In this paper, we study the behavior in time of the solutions for a class of parabolic problems including the p-Laplacian equation and the heat equation. Either the case of singular or degenerate equations is considered. The initial datum \(u_0\) is a summable function and a reaction term f is present in the problem.

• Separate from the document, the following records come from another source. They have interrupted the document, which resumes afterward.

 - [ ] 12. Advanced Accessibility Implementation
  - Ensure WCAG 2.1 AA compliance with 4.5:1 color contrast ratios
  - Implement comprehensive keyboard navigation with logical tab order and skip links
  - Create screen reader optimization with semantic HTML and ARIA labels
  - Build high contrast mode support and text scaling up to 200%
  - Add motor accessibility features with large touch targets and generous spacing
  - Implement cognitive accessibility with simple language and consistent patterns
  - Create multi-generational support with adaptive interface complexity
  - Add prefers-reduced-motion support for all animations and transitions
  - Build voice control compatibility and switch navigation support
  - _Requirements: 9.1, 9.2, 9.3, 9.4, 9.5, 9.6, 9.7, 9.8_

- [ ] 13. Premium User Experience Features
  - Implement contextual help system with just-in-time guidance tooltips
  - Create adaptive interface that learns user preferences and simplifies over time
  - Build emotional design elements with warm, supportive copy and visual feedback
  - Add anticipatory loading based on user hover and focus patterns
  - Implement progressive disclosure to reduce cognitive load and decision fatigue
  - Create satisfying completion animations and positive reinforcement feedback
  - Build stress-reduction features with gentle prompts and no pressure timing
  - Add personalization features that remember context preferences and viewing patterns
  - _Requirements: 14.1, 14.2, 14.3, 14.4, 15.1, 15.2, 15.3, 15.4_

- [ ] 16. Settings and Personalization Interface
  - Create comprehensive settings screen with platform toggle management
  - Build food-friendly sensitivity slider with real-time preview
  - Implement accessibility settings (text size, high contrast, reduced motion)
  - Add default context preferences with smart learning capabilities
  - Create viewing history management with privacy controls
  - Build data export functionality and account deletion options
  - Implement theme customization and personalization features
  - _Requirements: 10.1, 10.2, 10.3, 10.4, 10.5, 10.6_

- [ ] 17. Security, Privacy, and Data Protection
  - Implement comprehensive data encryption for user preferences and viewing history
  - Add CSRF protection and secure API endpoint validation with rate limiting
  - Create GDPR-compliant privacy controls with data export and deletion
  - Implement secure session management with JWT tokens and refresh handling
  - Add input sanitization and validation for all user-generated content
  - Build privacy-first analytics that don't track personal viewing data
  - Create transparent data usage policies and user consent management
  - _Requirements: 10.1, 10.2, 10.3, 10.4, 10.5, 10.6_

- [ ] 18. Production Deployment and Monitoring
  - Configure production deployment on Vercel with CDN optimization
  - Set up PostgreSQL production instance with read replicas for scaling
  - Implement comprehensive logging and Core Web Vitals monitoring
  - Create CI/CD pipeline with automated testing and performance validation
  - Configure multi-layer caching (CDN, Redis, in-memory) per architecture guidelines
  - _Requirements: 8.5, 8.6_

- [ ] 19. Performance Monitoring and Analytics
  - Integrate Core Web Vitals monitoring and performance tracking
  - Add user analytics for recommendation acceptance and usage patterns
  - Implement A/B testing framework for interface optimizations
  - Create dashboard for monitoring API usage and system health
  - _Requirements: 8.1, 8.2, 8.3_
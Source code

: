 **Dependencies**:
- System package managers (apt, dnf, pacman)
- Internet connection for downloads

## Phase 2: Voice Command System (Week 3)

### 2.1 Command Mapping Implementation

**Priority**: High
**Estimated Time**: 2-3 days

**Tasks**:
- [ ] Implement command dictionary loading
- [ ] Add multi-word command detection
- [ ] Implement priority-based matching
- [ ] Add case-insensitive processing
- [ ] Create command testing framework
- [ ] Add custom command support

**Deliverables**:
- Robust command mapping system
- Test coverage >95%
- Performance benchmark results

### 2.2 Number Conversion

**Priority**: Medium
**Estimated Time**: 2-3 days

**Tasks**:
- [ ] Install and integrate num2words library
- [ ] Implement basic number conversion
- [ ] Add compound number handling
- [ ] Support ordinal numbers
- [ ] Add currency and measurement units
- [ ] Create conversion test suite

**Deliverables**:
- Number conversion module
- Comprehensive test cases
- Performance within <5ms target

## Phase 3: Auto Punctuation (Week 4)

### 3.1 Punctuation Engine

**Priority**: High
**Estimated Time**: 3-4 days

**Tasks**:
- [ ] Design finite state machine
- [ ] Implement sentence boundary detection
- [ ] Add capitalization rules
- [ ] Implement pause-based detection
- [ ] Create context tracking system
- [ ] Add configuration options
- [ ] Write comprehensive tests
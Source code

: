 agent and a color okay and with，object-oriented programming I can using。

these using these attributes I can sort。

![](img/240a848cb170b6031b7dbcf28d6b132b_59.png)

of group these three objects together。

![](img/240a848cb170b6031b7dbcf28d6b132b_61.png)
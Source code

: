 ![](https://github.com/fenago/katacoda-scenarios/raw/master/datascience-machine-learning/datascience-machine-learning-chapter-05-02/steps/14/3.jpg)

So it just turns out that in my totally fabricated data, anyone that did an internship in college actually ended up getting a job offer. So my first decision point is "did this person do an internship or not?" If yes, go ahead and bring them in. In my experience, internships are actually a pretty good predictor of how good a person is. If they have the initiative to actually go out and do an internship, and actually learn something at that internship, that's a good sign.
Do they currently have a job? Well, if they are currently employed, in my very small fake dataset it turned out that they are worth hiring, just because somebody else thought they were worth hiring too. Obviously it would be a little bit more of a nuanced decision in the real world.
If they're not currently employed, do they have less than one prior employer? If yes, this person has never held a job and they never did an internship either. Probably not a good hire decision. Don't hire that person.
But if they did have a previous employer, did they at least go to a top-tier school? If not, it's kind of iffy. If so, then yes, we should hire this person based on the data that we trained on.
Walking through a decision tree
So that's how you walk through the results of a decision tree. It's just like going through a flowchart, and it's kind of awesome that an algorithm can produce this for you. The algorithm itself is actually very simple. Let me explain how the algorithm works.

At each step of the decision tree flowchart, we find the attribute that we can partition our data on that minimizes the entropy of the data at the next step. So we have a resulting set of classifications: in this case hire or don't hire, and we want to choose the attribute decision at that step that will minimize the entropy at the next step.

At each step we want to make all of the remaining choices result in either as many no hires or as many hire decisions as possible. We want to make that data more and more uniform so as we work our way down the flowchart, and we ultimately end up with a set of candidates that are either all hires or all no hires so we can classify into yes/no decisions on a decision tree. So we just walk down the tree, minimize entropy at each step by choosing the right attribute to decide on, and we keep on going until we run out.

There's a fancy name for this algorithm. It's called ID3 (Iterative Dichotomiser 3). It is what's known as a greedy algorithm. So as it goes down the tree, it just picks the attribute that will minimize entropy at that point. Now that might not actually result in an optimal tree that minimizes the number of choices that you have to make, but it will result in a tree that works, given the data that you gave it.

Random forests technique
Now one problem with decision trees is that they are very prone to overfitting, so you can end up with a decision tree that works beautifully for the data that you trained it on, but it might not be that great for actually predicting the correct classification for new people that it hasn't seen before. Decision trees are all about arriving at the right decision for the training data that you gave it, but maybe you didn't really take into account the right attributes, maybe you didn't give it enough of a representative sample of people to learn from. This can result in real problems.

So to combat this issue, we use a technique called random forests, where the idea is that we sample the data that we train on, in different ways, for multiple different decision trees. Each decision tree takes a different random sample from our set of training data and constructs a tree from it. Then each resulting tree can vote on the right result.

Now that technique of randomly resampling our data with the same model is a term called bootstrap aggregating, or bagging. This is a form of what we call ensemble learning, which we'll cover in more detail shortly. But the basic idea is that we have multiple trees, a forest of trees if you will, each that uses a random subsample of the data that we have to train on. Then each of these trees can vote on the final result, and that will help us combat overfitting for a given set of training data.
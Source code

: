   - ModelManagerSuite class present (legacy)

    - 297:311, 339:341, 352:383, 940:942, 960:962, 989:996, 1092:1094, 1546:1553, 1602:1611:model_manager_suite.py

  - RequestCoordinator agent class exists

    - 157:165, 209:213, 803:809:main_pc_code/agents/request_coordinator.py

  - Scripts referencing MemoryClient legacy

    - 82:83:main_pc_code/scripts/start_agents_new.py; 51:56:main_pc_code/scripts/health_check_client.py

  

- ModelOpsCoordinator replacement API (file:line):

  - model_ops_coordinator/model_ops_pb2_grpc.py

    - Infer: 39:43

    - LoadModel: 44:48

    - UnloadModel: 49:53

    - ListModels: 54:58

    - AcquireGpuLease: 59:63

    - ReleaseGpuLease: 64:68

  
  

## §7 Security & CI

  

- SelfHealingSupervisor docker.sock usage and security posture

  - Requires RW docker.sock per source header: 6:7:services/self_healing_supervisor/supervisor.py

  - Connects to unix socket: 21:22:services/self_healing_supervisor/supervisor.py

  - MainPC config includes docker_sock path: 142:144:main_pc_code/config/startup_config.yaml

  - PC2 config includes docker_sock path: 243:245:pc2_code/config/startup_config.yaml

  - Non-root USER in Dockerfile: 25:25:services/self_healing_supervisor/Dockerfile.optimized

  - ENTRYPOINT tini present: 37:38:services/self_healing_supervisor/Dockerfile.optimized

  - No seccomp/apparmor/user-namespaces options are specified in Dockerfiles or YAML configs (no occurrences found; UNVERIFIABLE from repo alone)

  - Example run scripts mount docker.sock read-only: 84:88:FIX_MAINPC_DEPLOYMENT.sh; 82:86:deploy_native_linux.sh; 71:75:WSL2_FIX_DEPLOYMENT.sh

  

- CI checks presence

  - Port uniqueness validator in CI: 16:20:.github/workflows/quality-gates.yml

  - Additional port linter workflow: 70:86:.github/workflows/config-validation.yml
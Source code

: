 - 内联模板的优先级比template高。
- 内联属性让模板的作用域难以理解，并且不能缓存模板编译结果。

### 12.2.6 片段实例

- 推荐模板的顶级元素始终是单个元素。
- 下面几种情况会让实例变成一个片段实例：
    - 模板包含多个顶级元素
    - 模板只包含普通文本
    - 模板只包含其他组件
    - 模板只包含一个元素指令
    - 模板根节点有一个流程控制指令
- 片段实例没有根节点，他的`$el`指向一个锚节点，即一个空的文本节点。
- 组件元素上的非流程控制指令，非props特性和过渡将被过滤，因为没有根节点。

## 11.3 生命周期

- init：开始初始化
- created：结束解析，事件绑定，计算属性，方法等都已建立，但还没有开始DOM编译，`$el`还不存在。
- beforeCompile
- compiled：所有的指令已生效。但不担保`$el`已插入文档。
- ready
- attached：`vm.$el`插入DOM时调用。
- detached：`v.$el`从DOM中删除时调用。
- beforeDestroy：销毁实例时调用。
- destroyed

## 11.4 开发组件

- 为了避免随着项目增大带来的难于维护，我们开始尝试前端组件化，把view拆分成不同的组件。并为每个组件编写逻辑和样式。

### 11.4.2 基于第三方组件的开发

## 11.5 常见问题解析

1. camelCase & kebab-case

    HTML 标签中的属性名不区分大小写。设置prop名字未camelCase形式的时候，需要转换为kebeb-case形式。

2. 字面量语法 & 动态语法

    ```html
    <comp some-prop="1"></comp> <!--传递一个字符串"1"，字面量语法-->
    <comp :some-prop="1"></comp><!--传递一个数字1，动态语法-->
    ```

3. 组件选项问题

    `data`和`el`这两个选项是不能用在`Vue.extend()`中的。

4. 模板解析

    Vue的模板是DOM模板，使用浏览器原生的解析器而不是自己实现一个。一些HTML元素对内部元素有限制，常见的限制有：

We prove that, despite the lack of regularity of \(u_0\), immediate regularization of the solutions appears for data f sufficiently regular and we derive estimates that for zero data f become the known decay estimates for these kinds of problems. Besides, even if f is not regular, we show that it is possible to describe the behavior in time of a suitable class of solutions. Finally, we establish some uniqueness results for the solutions of these evolution problems.

在本文中，我们研究了一类抛物线问题（包括p -Laplacian方程和热方程）的解的时间行为。考虑奇异方程或简并方程的情况。初始数据\（u_0 \）是一个可加函数，并且反应项f存在于问题中。我们证明，尽管缺乏\（u_0 \）的正则性，但对于数据f而言，足够规则的解出现了立即正则化，并且我们推导出了对于零数据f的估计成为此类问题的已知衰减估计。此外，即使f这是不规则的，我们证明有可能及时描述适当类别的解决方案的行为。最后，我们为解决这些演化问题建立了一些唯一性结果。